Forcing those agencies to comply with the law, though, would reward towing companies that rely on underpaid drivers and poorly maintained trucks, and would encourage companies to hide some of their fees, witnesses told a legislative committee Thursday.
The overwhelming testimony could be bad news for Cactus Towing of Mesa, which is asking state lawmakers to compel the Arizona Department of Public Safety to return to traditional bidding within its 12 regional districts.
Sen. Thayer Verschoor and Rep. Andy Biggs, Gilbert Republicans, are spearheading a review of state towing contracts started by DPS in June 2002. In each of its patrol districts, DPS surveyed towing companies to learn what they charge for tows and other services. Then, the agency used a formula to set maximum rates for towing calls by DPS and awarded contracts to all towing companies willing to comply.
The only exception had been in the East Valley, where Cactus Towing had an exclusive contract as part of a settlement to an older lawsuit.

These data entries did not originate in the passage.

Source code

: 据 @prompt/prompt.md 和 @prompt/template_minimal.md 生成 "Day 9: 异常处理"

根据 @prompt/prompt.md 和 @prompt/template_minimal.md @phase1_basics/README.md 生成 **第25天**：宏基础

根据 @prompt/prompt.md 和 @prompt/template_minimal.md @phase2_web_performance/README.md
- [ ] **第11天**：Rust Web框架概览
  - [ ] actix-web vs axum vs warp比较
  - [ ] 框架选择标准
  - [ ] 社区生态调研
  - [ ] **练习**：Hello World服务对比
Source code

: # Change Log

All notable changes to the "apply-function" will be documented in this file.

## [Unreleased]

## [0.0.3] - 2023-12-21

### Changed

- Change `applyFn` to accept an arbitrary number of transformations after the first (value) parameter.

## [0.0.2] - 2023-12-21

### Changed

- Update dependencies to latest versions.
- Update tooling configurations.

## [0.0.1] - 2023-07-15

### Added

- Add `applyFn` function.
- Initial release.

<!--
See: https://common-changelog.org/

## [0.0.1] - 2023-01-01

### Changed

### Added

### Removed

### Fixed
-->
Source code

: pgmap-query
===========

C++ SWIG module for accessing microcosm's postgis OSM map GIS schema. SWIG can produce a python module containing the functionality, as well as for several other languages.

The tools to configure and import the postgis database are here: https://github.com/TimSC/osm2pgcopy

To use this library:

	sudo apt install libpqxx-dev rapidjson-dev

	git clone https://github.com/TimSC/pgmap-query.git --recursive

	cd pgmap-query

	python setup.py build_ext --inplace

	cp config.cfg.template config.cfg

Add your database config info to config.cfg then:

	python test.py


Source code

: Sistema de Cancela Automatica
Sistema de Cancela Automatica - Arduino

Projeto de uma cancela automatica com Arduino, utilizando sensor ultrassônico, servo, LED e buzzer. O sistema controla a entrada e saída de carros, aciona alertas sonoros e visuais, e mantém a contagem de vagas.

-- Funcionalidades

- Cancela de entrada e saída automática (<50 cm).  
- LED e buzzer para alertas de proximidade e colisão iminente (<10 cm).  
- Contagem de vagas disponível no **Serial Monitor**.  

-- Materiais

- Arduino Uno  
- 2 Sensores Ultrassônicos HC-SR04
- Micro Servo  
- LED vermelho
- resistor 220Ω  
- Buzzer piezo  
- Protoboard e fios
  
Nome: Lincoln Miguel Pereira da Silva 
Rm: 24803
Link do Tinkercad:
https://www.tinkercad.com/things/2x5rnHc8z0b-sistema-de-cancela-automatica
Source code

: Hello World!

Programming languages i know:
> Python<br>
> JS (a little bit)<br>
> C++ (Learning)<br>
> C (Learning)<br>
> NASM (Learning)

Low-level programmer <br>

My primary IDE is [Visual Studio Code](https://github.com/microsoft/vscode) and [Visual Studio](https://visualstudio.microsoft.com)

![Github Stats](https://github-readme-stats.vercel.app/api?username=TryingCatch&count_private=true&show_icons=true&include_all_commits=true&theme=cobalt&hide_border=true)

That contract expired in June, and DPS is rotating calls between towing companies as a temporary solution.
Cactus Towing wants DPS to bid for another exclusive agreement, citing a state law that says "contracts should be awarded on the basis of competitive bidding." Cactus president Lee Watkins said the state’s new approach is driving up towing fees by eliminating competition.
"Following the law will dramatically decrease costs to the public," Watkins told the Tribune on Wednesday.
But DPS wants to complete its transition to flat-rate contracts with multiple towing companies. DPS comptroller Phil Case testified Thursday that prior methods of picking towing companies generated too many complaints from motorists. The new approach allows companies to cover expenses and makes it easier to include contract requirements related to the number of towing trucks, the size and location of a storage yard and other issues, Case said.
"Simply going for the lowest bid price glosses over, at some level, the complexities of the industry," Case said.
Cactus Towing officials didn’t testify during Thursday’s three-hour hearing. But other statewide towing companies strongly opposed awarding contracts only to the lowest bidder. Several owners recalled how Cactus Towing recently won a contract with Scottsdale by bidding a single penny per tow.
"I believe competitive bidding has a place," said Chet Dickerson, president of Western Towing in Phoenix. "But a single, low price shouldn’t be the driving factor, because if you don’t make a profit on the tow, you’re going to make it somewhere else."
While Thursday’s hearing focused on the state Highway Patrol, the outcome will have implications for East Valley police agencies that have different methods of awarding towing contracts. For example, Mesa recently divided the city into four districts, with towing company being assigned to each area. but Gilbert rotates calls between towing companies.